Seafood, Precious Metals Improvement Contribute to $106 Million Increase
December 24, 2003
The third quarter saw the value of the state's exports of seafood products rise by $54.5 million, and precious metals rise by $50 million, according to figures released by the Department of Community and Economic Development's Division of Trade and Development. That increase comes on the heels of a 13 percent surge in export numbers in the first half of 2003, compared to 1 percent decline in the first half of 2002.
"I'm very pleased to see these kinds of positive trade numbers, because expanding international trade brings new revenues to our state, creates jobs in our economy and provides hope for thousands of Alaskans across the state," said Governor Frank H. Murkowski. "It is continuing evidence that natural resources are the foundation of our prosperity."
The U.S. Department of Commerce estimates that every $1 billion dollars of exports creates 25,000 jobs in the local economy. Using these figures, international export growth in the first nine months of 2003 helped to contribute 2,650 new jobs for Alaskans.
"New jobs are created from international trade every step of the way, from preliminary scientific studies, to resource extraction, construction, distribution, marketing, sales, finance, and shipping the products to their final destination," said Margy Johnson, director of the department's Division of Trade & Development.
Seafood is Alaska's largest export, accounting for just over $1.2 billion in sales already this year. Fish roe is the largest export commodity with sales of $281 million in nine months, an increase of 10 percent over the same period last year. Frozen, non-fillets, of all species totaled $661 million, up 12 percent over 2002. Frozen cod sales were up 14 percent to $82 million, and sockeye salmon rose 4 percent to $76 million. Fillets of all species accounted for $400 million in exports.
The remaining top commodities exported include minerals, energy, fertilizers, wood products, and precious metals.
The minerals category is driven by zinc exports, which totaled over $234 million in the first nine months of the year. Lead added another $62 million in exports.
Liquefied natural gas (LNG) accounts for $111 million of the total $211 million in energy exports. It is important to remember that 100 percent of the state's crude petroleum production is sold domestically to the United States, and therefore, is not included in these figures.
Rising demand for precious metals in global markets have helped boost exports. Higher prices for gold have added $53 million to Alaska's trade in nine months.
Fertilizer exports of urea and ammonia totaled $145 million, up 18 percent, and wood products are also experiencing a growth of 19 percent for a total of $97 million thus far in 2003.
The top destination for Alaska's commodities continues to be Japan, whose total imports of Alaskan products was $824 million through September of 2003. This is nearly a 9 percent decline over last year. Seafood represents 66 percent of the product mix sold to Japan, with energy comprising 21 percent, forest products 7 percent, and minerals 5 percent.
Korea remains in the second position and has shown the largest gains in dollar terms, rising 33 percent, with a $115 million increase over last year. Korea's total purchases of $468 million through September 2003 surpasses the entire year-end totals of 2002 by $51 million in just nine months. Seafood, fertilizers, minerals and forest products are Korea's primary imports.

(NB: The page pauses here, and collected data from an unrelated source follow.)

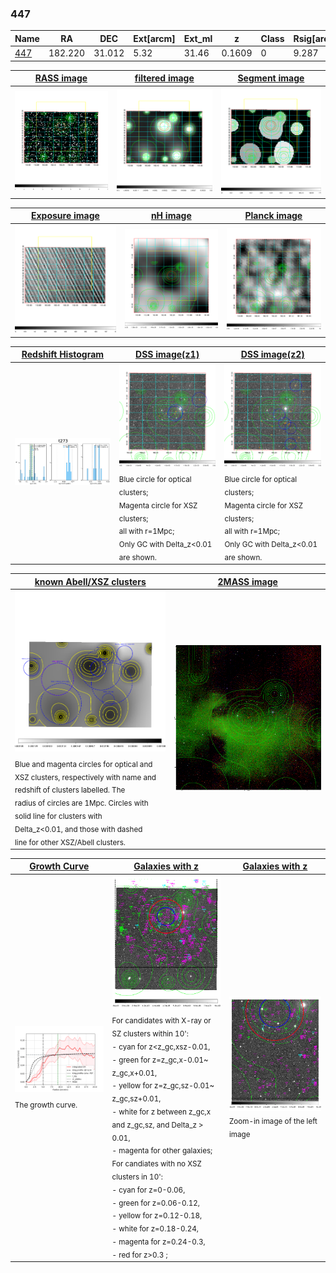 <div STYLE="page-break-after: always;"></div>

### 447

|Name          |RA          |DEC      | Ext[arcm] | Ext_ml | z    | Class| Rsig[arcmin] | CRsig[c/s] | CR500[c/s] | R500[Mpc] |L500[erg/s]|F500[erg/s/cm^2]| M500[Msun]|Tx[keV]|beta|GC(XSZ,Delta_z<0.01)| GC(OPT,Delta_z<0.01)|GC|alias|
|--------------|------------|------------|---|---|-----------|--------|------|------|----|----|----|----|----|----|----|----|----|----|---|
|[447](script/447.md)     | 182.220       | 31.012       | 5.32    | 31.46   | 0.1609 | 0   | 9.287 |0.065 |0.061 |0.833 |8.476e+43 |1.194e-12 |1.927e+14 |3.377 |1.809 |-, |-, |-, |t273|

|[RASS image](../image/447/447_img.pdf)|[filtered image](../image/447/447_fil.pdf)|[Segment image](../image/447/447_seg.pdf)|
|-------------------|--------------------|-------------------|
| <img src="../image/447/447_img.png" width="300">  | <img src="../image/447/447_fil.png" width="300">   | <img src="../image/447/447_seg.png" width="300">  |

|[Exposure image](../image/447/447_mex.pdf)| [nH image](../image/447/447_nh.pdf)| [Planck image](../image/447/447_p.pdf)|
|-------------------|--------------------|-------------------|
|<img src="../image/447/447_mex.png" width="300">   | <img src="../image/447/447_nh.png" width="300">    | <img src="../image/447/447_p.png" width="300"> |

|[Redshift Histogram](../image/447/447_zg.pdf) | [DSS image(z1)](../image/447/447_dss_z1.pdf)      |  [DSS image(z2)](../image/447/447_dss_z2.pdf)    |
|-------------------|--------------------|-------------------|
|<img src="../image/447/447_zg.png" width="300"> |<img src="../image/447/447_dss_z1.png" width="300"> <sub><br>Blue circle for optical clusters; <br>Magenta circle for XSZ clusters; <br>all with r=1Mpc; <br>Only GC with Delta_z<0.01 are shown. </sub>| <img src="../image/447/447_dss_z2.png" width="300"><sub><br>Blue circle for optical clusters; <br>Magenta circle for XSZ clusters; <br>all with r=1Mpc; <br>Only GC with Delta_z<0.01 are shown. </sub> |

|[known Abell/XSZ clusters](../image/447/447_m.pdf) | [2MASS image](../image/447/447_2mass.pdf)      |
|-------------------|-------------------|
|<img src=../image/447/447_m.png width="300"> <sub><br>Blue and magenta circles for optical and <br>XSZ clusters, respectively with name and <br>redshift of clusters labelled. The <br>radius of circles are 1Mpc. Circles with <br>solid line for clusters with <br>Delta_z<0.01, and those with dashed <br>line for other XSZ/Abell clusters.        </sub>|<img src="../image/447/447_2mass.png" width="300">  |

|[Growth Curve](../image/447/447_gca_all.png) |[Galaxies with z](../image/447/447_opt_ned.pdf) |[Galaxies with z](../image/447/447_opt_ned_zoom.pdf) |
|-------------------|-------------------|-------------------|
| <img src="../image/447/447_gca_all.png" width="300"> <sub><br>The growth curve.</sub>| <img src=../image/447/447_opt_ned.png width="300"> <br><sub> For candidates with X-ray or SZ clusters within 10': <br> - cyan for z<z_gc,xsz-0.01, <br> - green for z=z_gc,x-0.01~ z_gc,x+0.01, <br> - yellow for z=z_gc,sz-0.01~ z_gc,sz+0.01, <br> - white for z between z_gc,x and z_gc,sz, and Delta_z > 0.01, <br> - magenta for other galaxies; <br>For candiates with no XSZ clusters in 10': <br> - cyan for z=0-0.06, <br> - green for z=0.06-0.12, <br> - yellow for z=0.12-0.18, <br> - white for z=0.18-0.24, <br> - magenta for z=0.24-0.3, <br> - red for z>0.3 ;  </sub>|<img src=../image/447/447_opt_ned_zoom.png width="300">  <br><sub> Zoom-in image of the left image</sub>|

Canada is Alaska's third-largest trading partner and has increased their purchases by 23 percent in 2003 for a total of $147 million in nine months. Seafood, zinc, lead, and forest products are the major commodities sold to Canada.
Trade with China, Alaska's fourth-largest export market thus far in 2003, has grown by 10 percent to a total of $140 million, mainly from improvements in seafood sales. Europe has an increasing interest in Alaska's exports, with 12 countries represented on the state's top-20 list of product destinations.
"Alaska is at the beginning
of a new era for resource development and international exports,"
said Mark Edwards, state economist for the Department of Community
and Economic Development. "The Murkowski Administration's
goal of building the infrastructure required to improve access
to our vast natural resources will help prepare us for future
opportunities in world markets. Alaska's export sector and economy
will benefit from these changes and continue to grow."